Pandemic has taken companies to court to review contracts

Mário Conforti
Lawyer at Marcos Martins Advogados

In private law, especially in commercial relations, the general rule, derived from the Latin brocardo pacta sunt sevanda, is that the contract must be complied with by the parties or, as some prefer, has the force of law between the contracting parties.

However, it has long been understood that this rule should be relaxed, including in commercial relations. An example of this is the possibility of terminating or revising a contract in the event of a situation that creates such an imbalance in the relationship between the contracting parties that the fulfillment of the contract becomes excessively onerous for one of the parties.

As we have seen since the beginning of the novel coronavirus pandemic, the measures to contain the disease have had a direct impact on the economy. Various sectors of society are being drastically affected – and many companies have unfortunately gone out of business. In this troubled scenario, legal practitioners are being called upon to seek solutions aimed at rebalancing contractual relationships, in order to, whenever possible, maintain contracts and thus guarantee the continuity of economic activities, which generate jobs, distribute income, pay taxes, etc.

Recently, a case drew attention due to the application of the Theory of Imprediction as a result of the readjustment promoted by the operator of a collective health plan contracted by a company for the benefit of its employees. The Third Panel of the Superior Court of Justice (STJ) confirmed the São Paulo court’s understanding of the termination of the collective health plan contract due to the excessive onerousness that arose in the relationship as a result of the application of the minimum payment clause after the readjustment of the plan’s value.

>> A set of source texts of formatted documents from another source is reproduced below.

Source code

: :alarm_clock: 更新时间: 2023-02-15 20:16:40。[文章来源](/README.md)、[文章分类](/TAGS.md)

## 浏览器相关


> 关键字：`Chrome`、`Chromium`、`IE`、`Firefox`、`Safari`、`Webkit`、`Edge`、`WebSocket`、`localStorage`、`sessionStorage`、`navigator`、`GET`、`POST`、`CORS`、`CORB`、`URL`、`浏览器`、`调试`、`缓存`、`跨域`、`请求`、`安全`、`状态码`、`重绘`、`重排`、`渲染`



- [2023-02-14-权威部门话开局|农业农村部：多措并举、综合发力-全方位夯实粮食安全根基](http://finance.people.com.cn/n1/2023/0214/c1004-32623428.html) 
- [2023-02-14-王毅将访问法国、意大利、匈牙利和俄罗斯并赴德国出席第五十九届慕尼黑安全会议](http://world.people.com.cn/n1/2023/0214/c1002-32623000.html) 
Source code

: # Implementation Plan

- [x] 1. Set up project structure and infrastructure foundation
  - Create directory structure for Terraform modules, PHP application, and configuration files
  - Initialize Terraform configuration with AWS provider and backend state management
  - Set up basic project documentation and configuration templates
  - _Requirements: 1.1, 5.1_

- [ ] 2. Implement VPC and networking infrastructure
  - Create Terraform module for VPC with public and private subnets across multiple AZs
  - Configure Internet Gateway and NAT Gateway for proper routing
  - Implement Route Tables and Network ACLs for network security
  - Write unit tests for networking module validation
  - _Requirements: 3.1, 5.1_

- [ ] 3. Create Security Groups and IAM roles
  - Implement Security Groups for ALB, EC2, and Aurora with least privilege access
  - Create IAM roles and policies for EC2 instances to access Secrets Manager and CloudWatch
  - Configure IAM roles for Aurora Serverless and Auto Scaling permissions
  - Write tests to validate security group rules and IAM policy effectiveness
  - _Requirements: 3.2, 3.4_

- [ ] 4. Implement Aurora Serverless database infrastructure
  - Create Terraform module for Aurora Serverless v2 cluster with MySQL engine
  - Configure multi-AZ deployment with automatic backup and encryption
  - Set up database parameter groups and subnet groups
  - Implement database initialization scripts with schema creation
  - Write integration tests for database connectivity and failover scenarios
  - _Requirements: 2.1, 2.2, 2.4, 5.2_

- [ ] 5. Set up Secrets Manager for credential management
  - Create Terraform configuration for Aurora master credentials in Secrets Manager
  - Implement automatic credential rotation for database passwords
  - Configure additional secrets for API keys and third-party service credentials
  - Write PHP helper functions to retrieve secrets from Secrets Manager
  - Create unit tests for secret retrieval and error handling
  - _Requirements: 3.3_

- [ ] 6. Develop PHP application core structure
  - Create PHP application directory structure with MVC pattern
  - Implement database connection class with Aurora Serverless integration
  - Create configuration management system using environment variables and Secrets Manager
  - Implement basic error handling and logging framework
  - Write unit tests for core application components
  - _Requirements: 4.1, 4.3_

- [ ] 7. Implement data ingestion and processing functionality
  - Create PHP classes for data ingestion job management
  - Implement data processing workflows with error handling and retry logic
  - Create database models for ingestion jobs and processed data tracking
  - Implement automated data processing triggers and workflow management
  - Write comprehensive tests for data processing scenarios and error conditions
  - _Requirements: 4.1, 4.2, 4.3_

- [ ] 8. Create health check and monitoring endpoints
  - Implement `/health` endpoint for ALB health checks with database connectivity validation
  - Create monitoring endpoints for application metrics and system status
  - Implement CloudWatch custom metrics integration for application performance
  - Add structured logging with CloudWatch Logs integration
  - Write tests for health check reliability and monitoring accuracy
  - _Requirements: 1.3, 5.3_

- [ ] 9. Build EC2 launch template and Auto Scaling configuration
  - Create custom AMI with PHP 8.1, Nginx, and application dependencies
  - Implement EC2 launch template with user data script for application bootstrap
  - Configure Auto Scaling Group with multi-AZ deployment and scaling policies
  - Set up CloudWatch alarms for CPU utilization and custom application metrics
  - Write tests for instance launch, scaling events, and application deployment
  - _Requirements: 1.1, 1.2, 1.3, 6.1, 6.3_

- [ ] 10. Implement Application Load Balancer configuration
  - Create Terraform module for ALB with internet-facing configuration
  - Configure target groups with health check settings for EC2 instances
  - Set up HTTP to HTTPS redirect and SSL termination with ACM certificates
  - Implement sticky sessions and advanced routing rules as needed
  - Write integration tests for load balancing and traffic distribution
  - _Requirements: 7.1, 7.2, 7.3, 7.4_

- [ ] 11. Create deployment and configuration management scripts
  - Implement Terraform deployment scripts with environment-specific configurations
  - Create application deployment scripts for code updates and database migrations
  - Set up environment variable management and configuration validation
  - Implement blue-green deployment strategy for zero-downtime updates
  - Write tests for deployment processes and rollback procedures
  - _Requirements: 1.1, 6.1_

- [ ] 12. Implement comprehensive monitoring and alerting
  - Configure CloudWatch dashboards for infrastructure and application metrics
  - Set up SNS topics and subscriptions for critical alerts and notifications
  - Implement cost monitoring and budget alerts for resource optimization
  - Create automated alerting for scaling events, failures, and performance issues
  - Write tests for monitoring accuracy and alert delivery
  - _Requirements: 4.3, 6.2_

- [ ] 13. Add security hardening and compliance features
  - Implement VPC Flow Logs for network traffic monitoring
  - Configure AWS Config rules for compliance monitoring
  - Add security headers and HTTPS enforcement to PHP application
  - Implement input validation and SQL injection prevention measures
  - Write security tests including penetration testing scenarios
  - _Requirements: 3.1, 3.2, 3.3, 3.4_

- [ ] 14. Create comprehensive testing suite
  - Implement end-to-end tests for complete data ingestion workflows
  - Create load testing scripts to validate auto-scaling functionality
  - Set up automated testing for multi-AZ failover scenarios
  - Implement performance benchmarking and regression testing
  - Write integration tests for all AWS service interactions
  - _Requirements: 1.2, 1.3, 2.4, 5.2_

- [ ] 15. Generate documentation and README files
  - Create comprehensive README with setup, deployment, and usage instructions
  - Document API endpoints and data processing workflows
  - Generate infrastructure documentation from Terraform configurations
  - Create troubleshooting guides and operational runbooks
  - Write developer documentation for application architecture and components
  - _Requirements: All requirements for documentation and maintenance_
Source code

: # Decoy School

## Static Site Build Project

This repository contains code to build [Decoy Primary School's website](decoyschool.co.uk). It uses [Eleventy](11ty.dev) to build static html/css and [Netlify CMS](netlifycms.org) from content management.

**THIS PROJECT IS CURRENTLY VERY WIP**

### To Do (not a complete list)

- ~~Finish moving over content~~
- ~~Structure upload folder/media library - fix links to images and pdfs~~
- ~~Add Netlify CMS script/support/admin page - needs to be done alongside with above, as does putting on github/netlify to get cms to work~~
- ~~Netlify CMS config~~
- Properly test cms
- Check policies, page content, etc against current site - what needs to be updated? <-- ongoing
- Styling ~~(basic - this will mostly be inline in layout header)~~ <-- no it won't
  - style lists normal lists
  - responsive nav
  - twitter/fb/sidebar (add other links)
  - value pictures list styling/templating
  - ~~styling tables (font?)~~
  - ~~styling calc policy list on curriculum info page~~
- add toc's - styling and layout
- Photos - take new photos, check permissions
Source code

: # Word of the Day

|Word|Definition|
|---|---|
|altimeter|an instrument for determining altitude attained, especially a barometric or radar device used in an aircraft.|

When it contracted the group health plan, the company had 603 active beneficiaries. However, after the price of the plan was readjusted by the operator, 354 beneficiaries asked the employer to cancel the benefit because they could not afford the new costs. As a result, the collective health plan now has 249 active beneficiaries. The operator, in turn, applied the minimum payment clause provided for in the contract, whereby the employer of the group health plan had to pay the equivalent of 409 active beneficiaries. As there were only 249 active beneficiaries in the collective health plan contracted, the employer would, in practice, have to bear the costs of 160 non-existent beneficiaries, who would not require any payment from the operator.

It is worth noting that a clause providing for the charging of a minimum amount in a group health plan contract is valid. In the specific case, what was discussed was the imbalance caused by this minimum payment clause as a result of the significant withdrawal of beneficiaries from the collective health plan due to the increase applied by the operator.

According to the rapporteur of the case, Justice Nancy Andrighi , charging the minimum payment, without any consideration from the operator, would characterize a violation of the spirit of contractual justice that should prevail in contractual relations. In other words, the STJ held that the significant departure of beneficiaries due to the readjustment applied by the operator constituted an exceptional and unforeseeable situation that made the collective health plan contract excessively onerous for the contracting employer.

The question that arises, and which has not been settled by the courts, is whether the effects of the new coronavirus pandemic can constitute an extraordinary and unforeseeable situation that allows the state to intervene in private relations for the purposes of terminating or reviewing contracts.

Although the STJ judgment dealt with in this article does not constitute a judicial precedent (i.e. it does not have mandatory application by state courts and first instance judges), the result of this judgment opens up space for discussion on the possibility of terminating or reviewing the minimum payment clause in collective health plan contracts affected by an unforeseeable and extraordinary situation, such as the new coronavirus pandemic.

As in the specific case of the group health plan, unforeseeable and extraordinary situations affect all kinds of contracts, so that the application of the Theory of Imprediction or Excessive Onerosity finds application in the most varied hypotheses.

In anticipation of the increase in the search for justice due to the pandemic, including new lawsuits dealing with the termination or revision of contracts, the CNJ (National Council of Justice), at the end of last year, approved normative act 8.554 providing for regulation of the creation of new technological solutions for conciliation and mediation by virtual means (ODRs – Online Dispute Resolutions).

The CNJ ‘s measure is important and alternative dispute resolution methods such as conciliation and mediation can be used in cases of contractual disputes between two companies, as in the example of the case judged by the STJ and mentioned above. Encouraging consensual and negotiated solutions is important, even if, in practice, they are not enough to relieve the Judiciary.